Static Code Analizers for Python

Old-school developers remember lint, the static code analysis
tool for C programs. There are several similar programs available
for Python, and they can all help you clean up your act.

This month we continue examining Python development tools you have
told me you can’t live without. A fair number of you have mentioned
that you use a static analysis tool such as PyChecker, pylint, or PyFlakes. I have to admit, I
was a bit skeptical of how useful any of them would be with Python.
In a past life, when I used to write a lot of C, I used lint
occasionally. Unfortunately, it offered so many false positives,
especially when the X11 or Motif headers were included, that the
output frequently was useless. Eventually the Gnu compiler became
sophisticated (and prevalent) enough that I stopped using lint
altogether. But after looking into the code analysis tools available
for Python, I’m reconsidering that position.

The Test Program

A static analysis tool reads your source code without executing it
and looks for common mistakes. In C programs the types of things lint
found were usually bad pointer casts or array references. Since
Python is a dynamic language, there are different sorts of problems to
watch for. Common examples are redefining functions or methods,
overriding builtin names, and importing modules without using them.
Some of the tools even test your code against style guides (such as
those defined in the official Python style guide, PEP 8). These
are the sorts of common problems that are difficult to find unless you
have a very comprehensive test suite.

In order to compare the three tools I’ll be discussing this month, I
needed to write some sample code with known mistakes in it. I’m sure
I could have used some of my existing code, but I wanted to see how
the tools responded to pre-arranged situations. Listing 1 shows the
carefully crafted bad code I’ll be using for all of the tests. Take a
minute now to see how many of the problems you can spot yourself, then
compare your results with what the tools found.

Listing 1

 1
 2
 3
 4
 5
 6
 7
 8
 9
10
11
12
13
14
15
16
17
18
19
20
21
22
23
24
25
26
27
28
29
30
31
32
33
34
35
36
37
#!/usr/bin/env python
# encoding: utf-8
"""
"""

import string

module_variable = 0

def functionName(self, int):
    local = 5 + 5
    module_variable = 5*5
    return module_variable

class my_class(object):
    
    def __init__(self, arg1, string):
        self.value = True
        return

    def method1(self, str):
        self.s = str
        return self.value

    def method2(self):
        return
        print 'How did we get here?'
    
    def method1(self):
        return self.value + 1
    method2 = method1
    
class my_subclass(my_class):
    
    def __init__(self, arg1, string):
        self.value = arg1
        return

PyChecker

One of the oldest lint tools for Python is PyChecker, by Eric Newton,
John Shue, and Neal Norwitz. The last official release of PyChecker
was in 2006, but it looks like more recent work has been done in the
CVS repository (I tested version 0.8.17 for this article). Although
the project is only “lightly maintained”, many readers reported using
it, and the authors intend to provide a release with better Python 2.5
support soon.

I downloaded the tar.gz file from sourceforge.net manually, and I was
able to install the program by unpacking the tarball and running
python setup.py install (in a fresh virtualenv environment, of
course).

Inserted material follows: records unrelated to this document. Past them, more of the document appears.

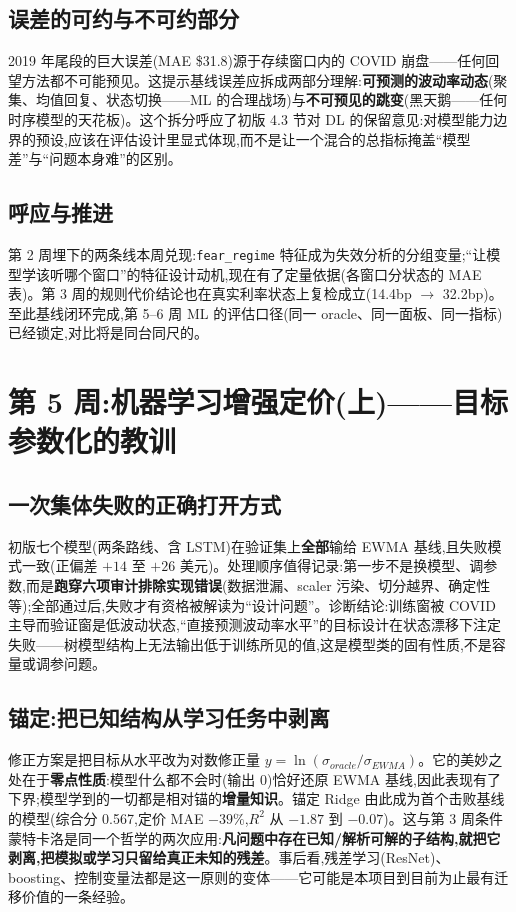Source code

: \documentclass[11pt]{ctexart}
\begin{document}
\subsection{误差的可约与不可约部分}
2019 年尾段的巨大误差(MAE \$31.8)源于存续窗口内的 COVID 崩盘——任何回望方法都不可能预见。这提示基线误差应拆成两部分理解:\textbf{可预测的波动率动态}(聚集、均值回复、状态切换——ML 的合理战场)与\textbf{不可预见的跳变}(黑天鹅——任何时序模型的天花板)。这个拆分呼应了初版 4.3 节对 DL 的保留意见:对模型能力边界的预设,应该在评估设计里显式体现,而不是让一个混合的总指标掩盖``模型差''与``问题本身难''的区别。

\subsection{呼应与推进}
第 2 周埋下的两条线本周兑现:\texttt{fear\_regime} 特征成为失效分析的分组变量;``让模型学该听哪个窗口''的特征设计动机,现在有了定量依据(各窗口分状态的 MAE 表)。第 3 周的规则代价结论也在真实利率状态上复检成立(14.4bp $\to$ 32.2bp)。至此基线闭环完成,第 5--6 周 ML 的评估口径(同一 oracle、同一面板、同一指标)已经锁定,对比将是同台同尺的。

\section{第 5 周:机器学习增强定价(上)——目标参数化的教训}

\subsection{一次集体失败的正确打开方式}
初版七个模型(两条路线、含 LSTM)在验证集上\textbf{全部}输给 EWMA 基线,且失败模式一致(正偏差 $+14$ 至 $+26$ 美元)。处理顺序值得记录:第一步不是换模型、调参数,而是\textbf{跑穿六项审计排除实现错误}(数据泄漏、scaler 污染、切分越界、确定性等);全部通过后,失败才有资格被解读为``设计问题''。诊断结论:训练窗被 COVID 主导而验证窗是低波动状态,``直接预测波动率水平''的目标设计在状态漂移下注定失败——树模型结构上无法输出低于训练所见的值,这是模型类的固有性质,不是容量或调参问题。

\subsection{锚定:把已知结构从学习任务中剥离}
修正方案是把目标从水平改为对数修正量 $y=\ln(\sigma_{oracle}/\sigma_{EWMA})$。它的美妙之处在于\textbf{零点性质}:模型什么都不会时(输出 0)恰好还原 EWMA 基线,因此表现有了下界;模型学到的一切都是相对锚的\textbf{增量知识}。锚定 Ridge 由此成为首个击败基线的模型(综合分 0.567,定价 MAE $-39\%$,$R^2$ 从 $-1.87$ 到 $-0.07$)。这与第 3 周条件蒙特卡洛是同一个哲学的两次应用:\textbf{凡问题中存在已知/解析可解的子结构,就把它剥离,把模拟或学习只留给真正未知的残差}。事后看,残差学习(ResNet)、boosting、控制变量法都是这一原则的变体——它可能是本项目到目前为止最有迁移价值的一条经验。
\end{document}
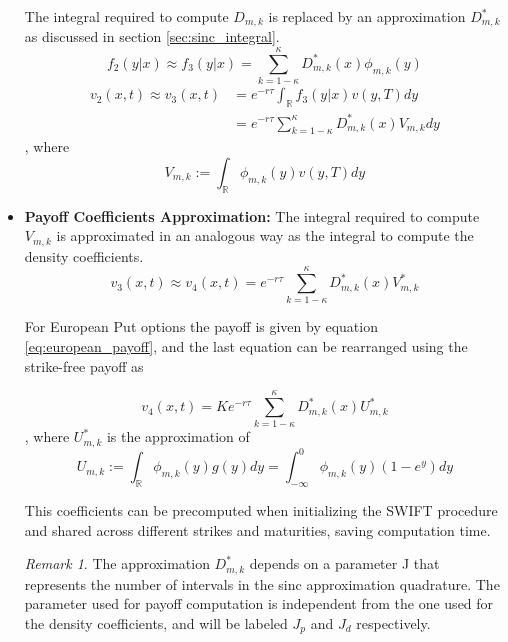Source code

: \documentclass[12,twoside]{mammeTFM}
\theoremstyle{definition}
\theoremstyle{remark}
\newtheorem{remark}[thm]{Remark}
\newcommand{\R}{\ensuremath{\mathbb{R}}}
\begin{document}
\begin{itemize}
The integral required to compute $D_{m,k}$ is replaced by an approximation $D_{m,k}^{*}$ as discussed in section \ref{sec:sinc_integral}.
\begin{equation}
f_2 (y|x) \approx f_3(y | x) = \sum_{k = 1 - \kappa}^{\kappa} D_{m,k}^{*}(x)\phi_{m,k}(y)
\end{equation}
\begin{equation}
\begin{aligned}
v_2(x,t) \approx v_3(x,t) & = e^{-r \tau} \int_{\R} f_3(y|x)v(y, T)dy \\
&= e^{-r \tau} \sum_{k = 1 - \kappa}^{\kappa} D_{m,k}^{*}(x)  V_{m,k}dy
\end{aligned}
\end{equation}
, where
\begin{equation}
V_{m,k} := \int_{\R} \phi_{m,k}(y) v(y, T)dy
\end{equation}
\item \textbf{Payoff Coefficients Approximation: }
The integral required to compute $V_{m,k}$ is approximated in an analogous way as the integral to compute the density coefficients.
\begin{equation}
v_3(x,t) \approx v_4(x,t) = e^{-r \tau} \sum_{k = 1 - \kappa}^{\kappa} D_{m,k}^{*}(x) V_{m,k}^{*}
\end{equation}

For European Put options the payoff is given by equation \ref{eq:european_payoff}, and the last equation can be rearranged using the strike-free payoff as

\begin{equation} \label{step:final}
v_4(x,t) = K e^{-r \tau} \sum_{k = 1 - \kappa}^{\kappa} D_{m,k}^{*}(x) U_{m,k}^{*}
\end{equation}
, where $U_{m,k}^{*}$ is the approximation of 
\begin{equation} \label{eq:compact_payoffs}
U_{m,k} := \int_{\R} \phi_{m,k}(y)g(y) dy = \int_{-\infty}^{0} \phi_{m,k}(y)(1-e^{y}) dy
\end{equation}

This coefficients can be precomputed when initializing the SWIFT procedure and shared across different strikes and maturities, saving computation time.
\begin{remark}
The approximation $D_{m,k}^{*}$ depends on a parameter J that represents the number of intervals in the sinc approximation quadrature. The parameter used for payoff computation is independent from the one used for the density coefficients, and will be labeled $J_p$ and $J_d$ respectively.
\end{remark}
\end{itemize}
\end{document}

Once I had it installed, I ran it with the default settings
to produce this output:

 1
 2
 3
 4
 5
 6
 7
 8
 9
10
11
12
13
14
15
16
17
18
$ pychecker Listing1.py
Processing Listing1...

Warnings...

Listing1.py:6: Imported module (string) not used
Listing1.py:10: Parameter (int) not used
Listing1.py:10: self is argument in function
Listing1.py:11: Local variable (local) not used
Listing1.py:12: Local variable (module_variable)
shadows global defined on line 8
Listing1.py:13: Local variable (module_variable)
shadows global defined on line 8
Listing1.py:17: Parameter (arg1) not used
Listing1.py:17: Parameter (string) not used
Listing1.py:29: Redefining attribute (method1)
original line (21)
Listing1.py:35: Parameter (string) not used

As you see, it found quite a few of the creative problems I inserted
into the test code. It did not warn me, however, that I was
overriding the builtin int() with the argument to my function on
line 10, or the imported module string with the argument to
__init__() on line 17. It caught one example of redefining a
method but not the second.

The help text for the program (accessed with the usual -h option)
indicates that there are quite a few checks not enabled by default.
Some of these include tests for unused class member variables,
unreachable code, and missing docstrings. Adding the –var
option, for example, exposes the unused module-level variable on line
eight.

Specifying options on the command line can be a bit cumbersome,
however, so PyChecker supports three other ways to specify
preferences. First, you can include a __pychecker__ string in
your code to enable or disable the options you want to use. The
second way to pass options to PyChecker is by using the PYCHECKER
environment variable using the same syntax as __pychecker__.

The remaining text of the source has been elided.